Thanks for checking it out, unfortunately, nil handling doesn’t help, the warning remains.

What happens when you invoke function time_remaining with nil ?

What version of Elixir are you using? I get no warnings when I compile in 1.14.1.

Regardless, since ends_at must be a NaiveDateTime, it’s better to be explicit about this in the function head as opposed to just checking that it isn’t nil:

def time_remaining(%NaiveDateTime{} = ends_at) do
  ...
end

or if you prefer when you can do the more verbose:

def time_remaining(ends_at) when is_struct(ends_at, NaiveDateTime) do
  ...
end
2 Likes

Sure that is coming from this function?
Would expect sth like ends_at@... here.

I haven’t seen this type of Dialyzer warning on a guard call before; but I have seen similar warnings for function parameters when Dialyzer thinks there’s no way for a given pattern match to possibly match a condition… which I sometimes do for a catch all function.

For example if I write something like the below, with no other calls to func_a/1:

def entry_func() do
  %{test: "Hi!"}
  |> func_a()
end

def func_a(%{} = param) do
  # do something
end

def func_a(_) do
  raise "Bad Param"
end

I will, with some regularity, see the ElixirLS Dialyzer warning that the second function head for func_a will never run… which looks like it could be similar to what you’re seeing. In this case Dialyzer isn’t exactly wrong… there’s no way for the second func_a/1 function head to match. But it’s not exactly helpful either because I may know now that in the future I might call it from somewhere else where the second function head is helpful.

Anyway, I can’t say for sure this is what you’re seeing, but it looks similar.

1 Like

I don’t think the error is in the time_remaining function shown; the success typing in the error message doesn’t match anything that would appear inside that function.

It’s instead a synonym for Phoenix.HTML.safe. Maybe there’s a when not is_nil check someplace in the template near where this is used?

1 Like

@Sebb
Sure that is coming from this function?
Would expect sth like ends_at@... here.

@al2o3cr
I don’t think the error is in the time_remaining function shown; the success typing in the error message doesn’t match anything that would appear inside that function.

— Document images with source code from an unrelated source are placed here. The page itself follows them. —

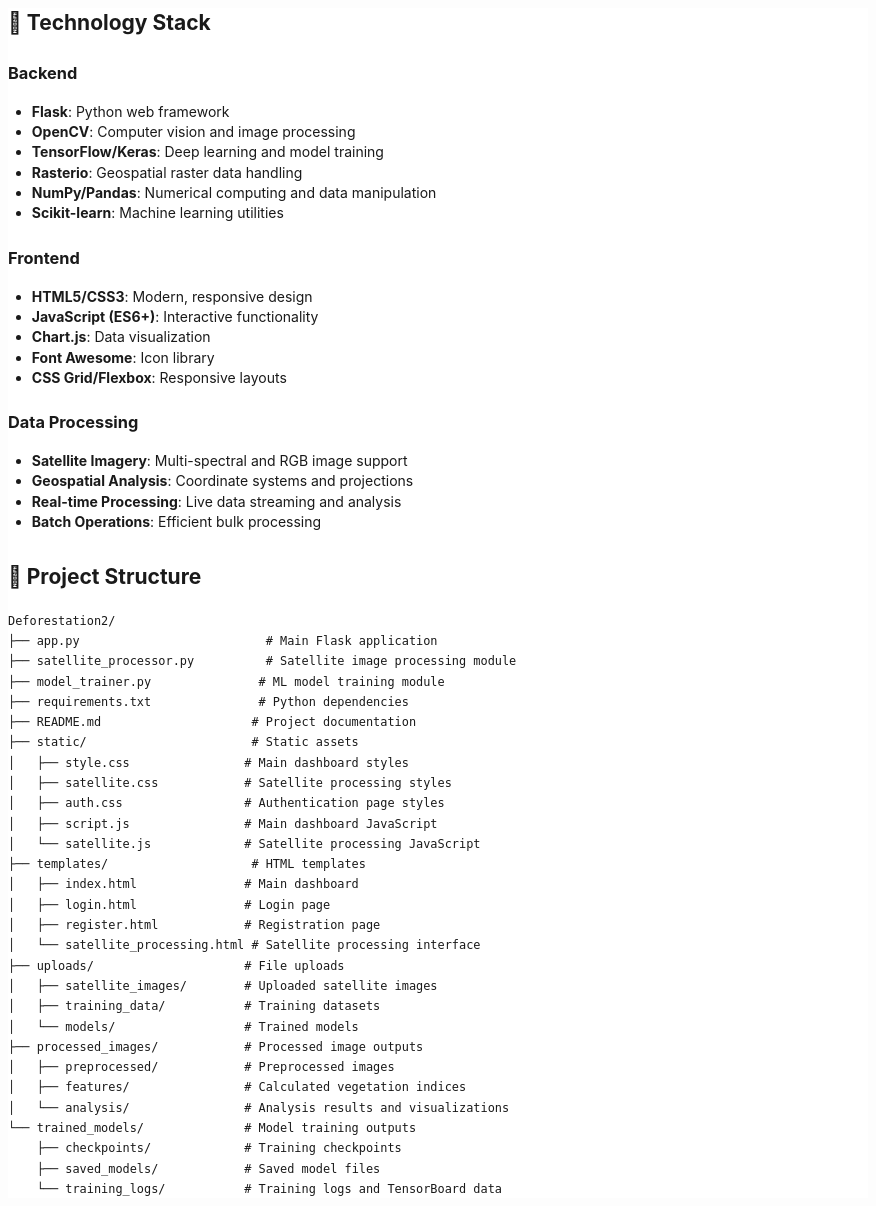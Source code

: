 ## 🚀 **Technology Stack**

### **Backend**
- **Flask**: Python web framework
- **OpenCV**: Computer vision and image processing
- **TensorFlow/Keras**: Deep learning and model training
- **Rasterio**: Geospatial raster data handling
- **NumPy/Pandas**: Numerical computing and data manipulation
- **Scikit-learn**: Machine learning utilities

### **Frontend**
- **HTML5/CSS3**: Modern, responsive design
- **JavaScript (ES6+)**: Interactive functionality
- **Chart.js**: Data visualization
- **Font Awesome**: Icon library
- **CSS Grid/Flexbox**: Responsive layouts

### **Data Processing**
- **Satellite Imagery**: Multi-spectral and RGB image support
- **Geospatial Analysis**: Coordinate systems and projections
- **Real-time Processing**: Live data streaming and analysis
- **Batch Operations**: Efficient bulk processing

## 📁 **Project Structure**

```
Deforestation2/
├── app.py                          # Main Flask application
├── satellite_processor.py          # Satellite image processing module
├── model_trainer.py               # ML model training module
├── requirements.txt               # Python dependencies
├── README.md                     # Project documentation
├── static/                       # Static assets
│   ├── style.css                # Main dashboard styles
│   ├── satellite.css            # Satellite processing styles
│   ├── auth.css                 # Authentication page styles
│   ├── script.js                # Main dashboard JavaScript
│   └── satellite.js             # Satellite processing JavaScript
├── templates/                    # HTML templates
│   ├── index.html               # Main dashboard
│   ├── login.html               # Login page
│   ├── register.html            # Registration page
│   └── satellite_processing.html # Satellite processing interface
├── uploads/                     # File uploads
│   ├── satellite_images/        # Uploaded satellite images
│   ├── training_data/           # Training datasets
│   └── models/                  # Trained models
├── processed_images/            # Processed image outputs
│   ├── preprocessed/            # Preprocessed images
│   ├── features/                # Calculated vegetation indices
│   └── analysis/                # Analysis results and visualizations
└── trained_models/              # Model training outputs
    ├── checkpoints/             # Training checkpoints
    ├── saved_models/            # Saved model files
    └── training_logs/           # Training logs and TensorBoard data
```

Yes, it looks like something else is happening here… if I remove the logic from this function and make it to return just a simple string, VSCode still shows the same error but starts highlighting the code in another function so the error is probably somewhere else,=. I will isolate each function from that view and and try to find the problem that way. Thanks for your help.

yes, @al2o3cr is right, didn’t look that closely.

You can try to delete the .elixir-ls folder and restart/reload vscode.
Sometimes there is a hickup.
And maybe install dilyxir and run mix dialyzer to get a better picture.

1 Like

Deleting .elixir_ls folder solved it, thanks for taking the time to help me out here.